Each line below that contains "requires" should be counted; give the total alone.
******
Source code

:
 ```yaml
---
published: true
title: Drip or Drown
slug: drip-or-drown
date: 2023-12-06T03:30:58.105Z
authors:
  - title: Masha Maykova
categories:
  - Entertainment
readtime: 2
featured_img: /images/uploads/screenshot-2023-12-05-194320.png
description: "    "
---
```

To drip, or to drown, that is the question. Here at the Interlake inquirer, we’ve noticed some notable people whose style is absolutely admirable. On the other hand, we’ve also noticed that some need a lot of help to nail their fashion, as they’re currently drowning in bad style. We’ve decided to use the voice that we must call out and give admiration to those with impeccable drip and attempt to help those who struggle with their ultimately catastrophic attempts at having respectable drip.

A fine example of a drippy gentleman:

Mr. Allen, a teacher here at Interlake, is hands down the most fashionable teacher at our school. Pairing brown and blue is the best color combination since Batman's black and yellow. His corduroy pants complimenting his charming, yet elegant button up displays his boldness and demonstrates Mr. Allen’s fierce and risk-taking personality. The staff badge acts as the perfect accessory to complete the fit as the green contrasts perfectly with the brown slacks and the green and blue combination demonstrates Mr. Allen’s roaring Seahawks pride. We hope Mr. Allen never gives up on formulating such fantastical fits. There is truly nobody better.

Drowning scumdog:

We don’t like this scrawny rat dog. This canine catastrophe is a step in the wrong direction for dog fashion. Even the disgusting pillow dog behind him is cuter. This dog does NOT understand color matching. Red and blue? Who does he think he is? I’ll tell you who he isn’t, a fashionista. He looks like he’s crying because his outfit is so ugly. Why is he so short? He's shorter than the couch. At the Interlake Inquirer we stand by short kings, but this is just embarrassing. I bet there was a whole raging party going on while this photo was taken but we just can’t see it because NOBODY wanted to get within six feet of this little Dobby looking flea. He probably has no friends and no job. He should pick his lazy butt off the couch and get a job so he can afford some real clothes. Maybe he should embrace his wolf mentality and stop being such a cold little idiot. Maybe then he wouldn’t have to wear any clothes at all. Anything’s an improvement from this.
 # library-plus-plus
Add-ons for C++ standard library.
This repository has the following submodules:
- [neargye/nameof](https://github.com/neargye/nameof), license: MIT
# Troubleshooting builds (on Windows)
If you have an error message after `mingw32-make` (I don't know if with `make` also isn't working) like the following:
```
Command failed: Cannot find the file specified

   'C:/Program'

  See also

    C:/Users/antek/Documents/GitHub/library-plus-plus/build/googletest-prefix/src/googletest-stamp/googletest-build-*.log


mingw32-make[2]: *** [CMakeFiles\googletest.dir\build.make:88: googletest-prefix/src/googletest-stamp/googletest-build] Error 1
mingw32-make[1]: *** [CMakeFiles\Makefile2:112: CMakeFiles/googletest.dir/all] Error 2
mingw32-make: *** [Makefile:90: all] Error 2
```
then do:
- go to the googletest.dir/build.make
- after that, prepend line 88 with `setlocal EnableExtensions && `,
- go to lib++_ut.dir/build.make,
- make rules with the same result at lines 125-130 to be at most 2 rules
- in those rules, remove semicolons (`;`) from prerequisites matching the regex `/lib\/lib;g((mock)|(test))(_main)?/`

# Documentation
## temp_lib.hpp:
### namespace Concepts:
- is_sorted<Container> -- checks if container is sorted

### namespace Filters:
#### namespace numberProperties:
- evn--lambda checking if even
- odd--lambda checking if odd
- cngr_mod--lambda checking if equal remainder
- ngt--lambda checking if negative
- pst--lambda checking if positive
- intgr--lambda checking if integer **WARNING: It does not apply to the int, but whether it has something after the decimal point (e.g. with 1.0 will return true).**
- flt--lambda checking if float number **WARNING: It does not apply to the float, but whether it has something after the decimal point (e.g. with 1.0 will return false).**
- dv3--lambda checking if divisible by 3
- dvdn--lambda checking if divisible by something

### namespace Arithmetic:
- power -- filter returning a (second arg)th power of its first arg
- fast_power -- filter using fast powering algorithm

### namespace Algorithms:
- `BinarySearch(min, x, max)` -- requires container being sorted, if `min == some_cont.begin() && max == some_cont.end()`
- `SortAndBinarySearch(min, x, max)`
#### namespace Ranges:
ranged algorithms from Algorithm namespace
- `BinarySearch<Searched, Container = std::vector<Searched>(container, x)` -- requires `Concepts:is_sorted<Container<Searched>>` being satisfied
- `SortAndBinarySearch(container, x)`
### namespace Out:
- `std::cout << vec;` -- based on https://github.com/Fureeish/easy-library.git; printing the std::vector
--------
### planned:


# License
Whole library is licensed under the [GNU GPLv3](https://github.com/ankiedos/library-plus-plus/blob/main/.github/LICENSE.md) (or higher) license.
******
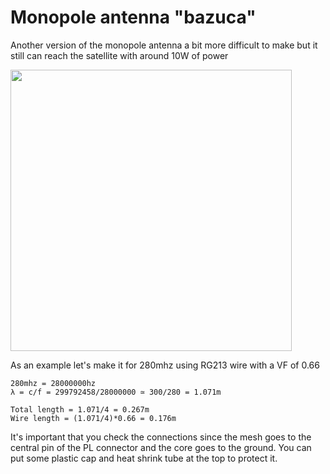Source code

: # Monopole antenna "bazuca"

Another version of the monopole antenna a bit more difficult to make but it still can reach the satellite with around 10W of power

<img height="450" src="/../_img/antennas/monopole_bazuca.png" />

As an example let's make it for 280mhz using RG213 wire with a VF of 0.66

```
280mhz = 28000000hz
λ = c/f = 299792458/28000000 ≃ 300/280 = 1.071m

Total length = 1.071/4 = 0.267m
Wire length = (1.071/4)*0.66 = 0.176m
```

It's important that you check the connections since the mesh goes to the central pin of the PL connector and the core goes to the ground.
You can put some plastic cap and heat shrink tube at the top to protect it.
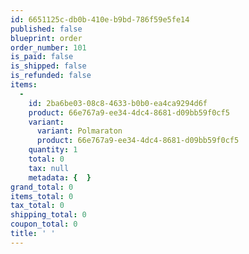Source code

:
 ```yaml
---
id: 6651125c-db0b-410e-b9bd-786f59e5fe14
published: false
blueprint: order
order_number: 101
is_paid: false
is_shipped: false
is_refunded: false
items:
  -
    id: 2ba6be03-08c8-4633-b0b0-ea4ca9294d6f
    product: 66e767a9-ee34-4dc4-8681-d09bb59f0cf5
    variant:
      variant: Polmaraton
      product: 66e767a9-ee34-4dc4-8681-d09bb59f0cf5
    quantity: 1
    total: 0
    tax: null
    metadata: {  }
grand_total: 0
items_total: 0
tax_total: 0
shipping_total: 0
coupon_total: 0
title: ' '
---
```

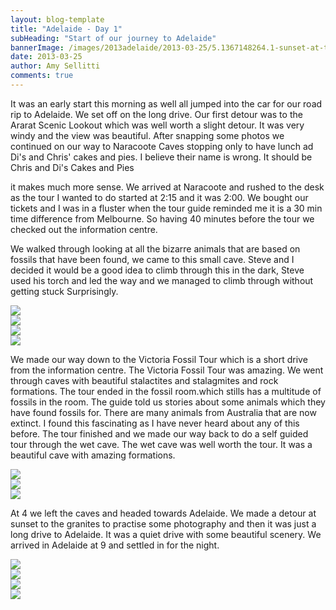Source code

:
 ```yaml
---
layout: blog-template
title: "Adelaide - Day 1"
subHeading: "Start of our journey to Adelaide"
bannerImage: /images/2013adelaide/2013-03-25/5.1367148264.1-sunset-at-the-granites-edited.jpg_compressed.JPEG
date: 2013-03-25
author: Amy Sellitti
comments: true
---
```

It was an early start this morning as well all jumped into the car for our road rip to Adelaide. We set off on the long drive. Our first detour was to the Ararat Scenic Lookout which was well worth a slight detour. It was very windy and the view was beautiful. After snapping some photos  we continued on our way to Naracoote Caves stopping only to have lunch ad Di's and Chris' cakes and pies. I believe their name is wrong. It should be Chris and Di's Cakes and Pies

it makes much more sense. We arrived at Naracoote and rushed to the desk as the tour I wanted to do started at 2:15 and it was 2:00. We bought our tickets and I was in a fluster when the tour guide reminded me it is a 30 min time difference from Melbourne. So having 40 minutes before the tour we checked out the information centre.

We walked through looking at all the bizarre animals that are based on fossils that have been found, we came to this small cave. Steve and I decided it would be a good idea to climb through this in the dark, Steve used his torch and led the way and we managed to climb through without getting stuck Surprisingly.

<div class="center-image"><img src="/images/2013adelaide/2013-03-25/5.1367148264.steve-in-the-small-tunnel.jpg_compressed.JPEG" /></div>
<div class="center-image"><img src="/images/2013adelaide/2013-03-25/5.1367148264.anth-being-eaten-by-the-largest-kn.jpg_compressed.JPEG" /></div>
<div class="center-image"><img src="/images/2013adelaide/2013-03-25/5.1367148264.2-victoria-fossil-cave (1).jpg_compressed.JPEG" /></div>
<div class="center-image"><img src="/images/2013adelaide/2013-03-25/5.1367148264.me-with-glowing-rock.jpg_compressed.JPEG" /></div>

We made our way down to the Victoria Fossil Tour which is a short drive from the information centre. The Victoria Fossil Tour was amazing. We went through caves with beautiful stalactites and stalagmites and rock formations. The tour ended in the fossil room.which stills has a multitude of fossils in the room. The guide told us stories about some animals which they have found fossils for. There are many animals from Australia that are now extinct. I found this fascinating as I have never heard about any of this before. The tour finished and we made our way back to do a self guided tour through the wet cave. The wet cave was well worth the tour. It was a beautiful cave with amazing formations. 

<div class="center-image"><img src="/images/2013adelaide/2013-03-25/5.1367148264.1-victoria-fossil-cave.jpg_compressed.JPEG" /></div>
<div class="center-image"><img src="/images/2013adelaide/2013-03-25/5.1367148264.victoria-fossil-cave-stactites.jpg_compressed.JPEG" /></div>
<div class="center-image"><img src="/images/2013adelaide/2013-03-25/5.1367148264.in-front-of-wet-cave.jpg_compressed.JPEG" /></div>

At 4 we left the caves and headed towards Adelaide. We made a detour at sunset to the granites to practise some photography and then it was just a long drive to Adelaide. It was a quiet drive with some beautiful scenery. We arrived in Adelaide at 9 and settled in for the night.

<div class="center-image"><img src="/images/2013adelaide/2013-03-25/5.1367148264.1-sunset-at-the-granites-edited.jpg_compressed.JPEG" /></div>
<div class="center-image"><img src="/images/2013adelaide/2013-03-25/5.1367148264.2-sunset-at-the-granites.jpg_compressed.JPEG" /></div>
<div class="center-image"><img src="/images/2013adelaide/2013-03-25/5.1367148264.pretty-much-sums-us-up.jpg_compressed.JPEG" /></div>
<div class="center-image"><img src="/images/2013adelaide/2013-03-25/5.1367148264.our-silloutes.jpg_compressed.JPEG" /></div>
******
**Answer to this task**: 2